May 22. Wow. 10 whole months clean and sober. How did that happen?
It has been quite the adventure.
I can’t claim life has become perfect and pretty. It hasn’t. I still have plenty of rotten days. Life still spews up plenty of shit.
I was warned not to make any big changes in my first year. But the act of choosing sobriety was a life-shattering change in itself. Nothing, and I mean NOTHING looks like it did a year ago. And there are days I have wished to turn back the clock, to have that seemingly simple life back.
I do miss my old friends, I do grieve the relationships that could not withstand change and did not allow growth. I cared about those people. I still care about them.

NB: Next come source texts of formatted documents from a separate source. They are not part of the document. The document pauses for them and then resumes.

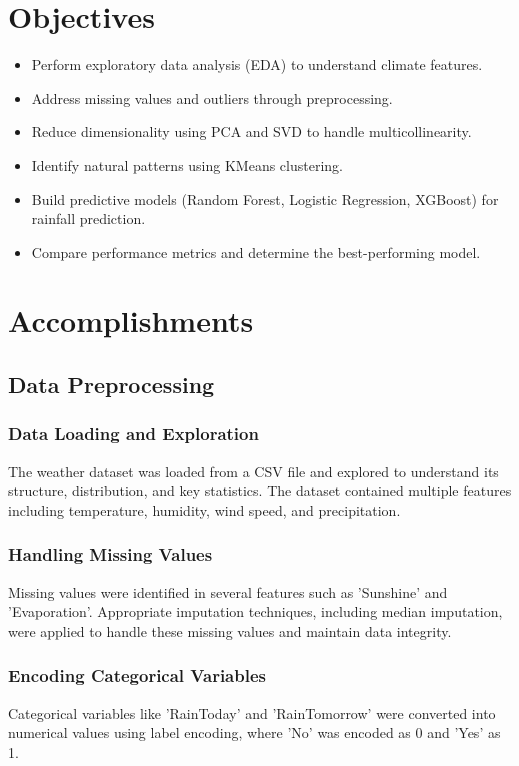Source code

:\documentclass[12pt]{article}
\begin{document}
\section{Objectives}
\begin{itemize}
    \item Perform exploratory data analysis (EDA) to understand climate features.
    \item Address missing values and outliers through preprocessing.
    \item Reduce dimensionality using PCA and SVD to handle multicollinearity.
    \item Identify natural patterns using KMeans clustering.
    \item Build predictive models (Random Forest, Logistic Regression, XGBoost) for rainfall prediction.
    \item Compare performance metrics and determine the best-performing model.
\end{itemize}


\section{Accomplishments}
\subsection{Data Preprocessing}
\subsubsection{Data Loading and Exploration}
The weather dataset was loaded from a CSV file and explored to understand its structure, distribution, and key statistics. The dataset contained multiple features including temperature, humidity, wind speed, and precipitation.

\subsubsection{Handling Missing Values}
Missing values were identified in several features such as 'Sunshine' and 'Evaporation'. Appropriate imputation techniques, including median imputation, were applied to handle these missing values and maintain data integrity.

\subsubsection{Encoding Categorical Variables}
Categorical variables like 'RainToday' and 'RainTomorrow' were converted into numerical values using label encoding, where 'No' was encoded as 0 and 'Yes' as 1.
\end{document}
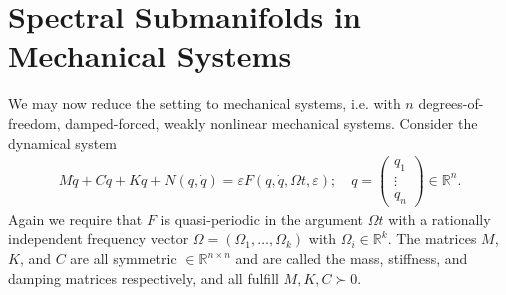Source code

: \section{Spectral Submanifolds in Mechanical Systems}
We may now reduce the setting to mechanical systems, i.e. with $n$ degrees-of-freedom, damped-forced, weakly  nonlinear mechanical systems. Consider the dynamical system
\begin{align} \label{eq9:mech_ssm}
	M \ddot{q} + C \dot{q} + K q + N(q, \dot{q}) = \varepsilon F(q, \dot{q}, \Omega t, \varepsilon);\quad q = 
	\begin{pmatrix}
		q_1 \\ \vdots \\q_n
	\end{pmatrix} \in \mathbb{R}^{n}.
\end{align}
Again we require that $F$ is quasi-periodic in the argument $\Omega t$ with a rationally independent frequency vector $\Omega = (\Omega_1, \ldots, \Omega_k)$ with $\Omega_i\in\mathbb{R}^k$. The matrices $M$, $K$, and $C$ are all symmetric $\in \mathbb{R}^{n\times n}$ and are called the mass, stiffness, and damping matrices respectively, and all fulfill $M,K,C \succ 0$. 

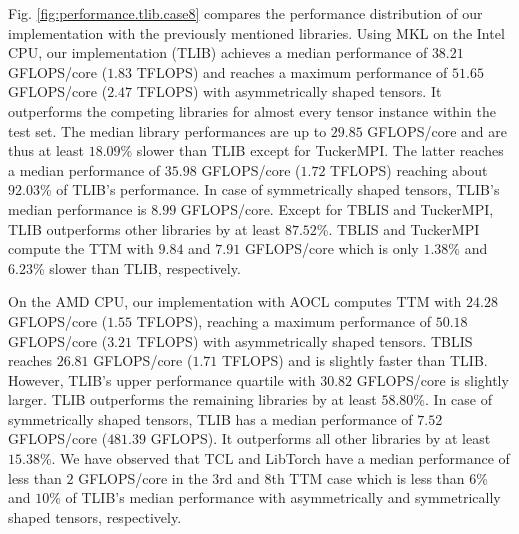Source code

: Fig. \ref{fig:performance.tlib.case8} compares the performance distribution of our implementation with the previously mentioned libraries.
Using MKL on the Intel CPU, our implementation (TLIB) achieves a median performance of $38.21$ GFLOPS/core ($1.83$ TFLOPS) and reaches a maximum performance of $51.65$ GFLOPS/core ($2.47$ TFLOPS) with asymmetrically shaped tensors.
It outperforms the competing libraries for almost every tensor instance within the test set.
The median library performances are up to $29.85$ GFLOPS/core and are thus at least $18.09$\% slower than TLIB except for TuckerMPI.
The latter reaches a median performance of $35.98$ GFLOPS/core ($1.72$ TFLOPS) reaching about $92.03$\% of TLIB's performance.
In case of symmetrically shaped tensors, TLIB's median performance is $8.99$ GFLOPS/core.
Except for TBLIS and TuckerMPI, TLIB outperforms other libraries by at least $87.52$\%.
TBLIS and TuckerMPI compute the TTM with $9.84$ and $7.91$ GFLOPS/core which is only $1.38$\% and $6.23$\% slower than TLIB, respectively.

On the AMD CPU, our implementation with AOCL computes TTM with $24.28$ GFLOPS/core ($1.55$ TFLOPS), reaching a maximum performance of $50.18$ GFLOPS/core ($3.21$ TFLOPS) with asymmetrically shaped tensors.
TBLIS reaches $26.81$ GFLOPS/core ($1.71$ TFLOPS) and is slightly faster than TLIB. 
However, TLIB's upper performance quartile with $30.82$ GFLOPS/core is slightly larger.
TLIB outperforms the remaining libraries by at least $58.80$\%.
In case of symmetrically shaped tensors, TLIB has a median performance of $7.52$ GFLOPS/core ($481.39$ GFLOPS).
It outperforms all other libraries by at least $15.38$\%.
We have observed that TCL and LibTorch have a median performance of less than $2$ GFLOPS/core in the $3$rd and $8$th TTM case which is less than $6$\% and $10$\% of TLIB's median performance with asymmetrically and symmetrically shaped tensors, respectively.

It has been truly shocking to discover who really has my back, who’s still with me and who wanted nothing to do with me as I regrew my wings and began to learn to fly again.
I have my spark back. I can go and do. I can ask for what I need and give freely.
But I broke the rules: Don’t feel. Don’t talk. Don’t change. And so I am now forever a rebel, an outsider, an outcast. And I can’t go back in. Ever. All I can do is check back at the window from time to time and invite them to come out here with me.
Sometimes it is hard and lonely. Sometimes I forget this miracle I have been given. Three hundred and four of them, at least. I am free. I never have to use again. Ever. Even if I want to. I don’t have to. And that is more than I could have dreamed of or asked for. Free. FREE.
Not ‘Murica free. Certainly not that. More like free from the clutches of hell. I can walk as near to God as I want to today. I am not trapped, hearing His voice whispering for me, unable to follow and slowly suffocating in the poisonous stew of my own evil impulses.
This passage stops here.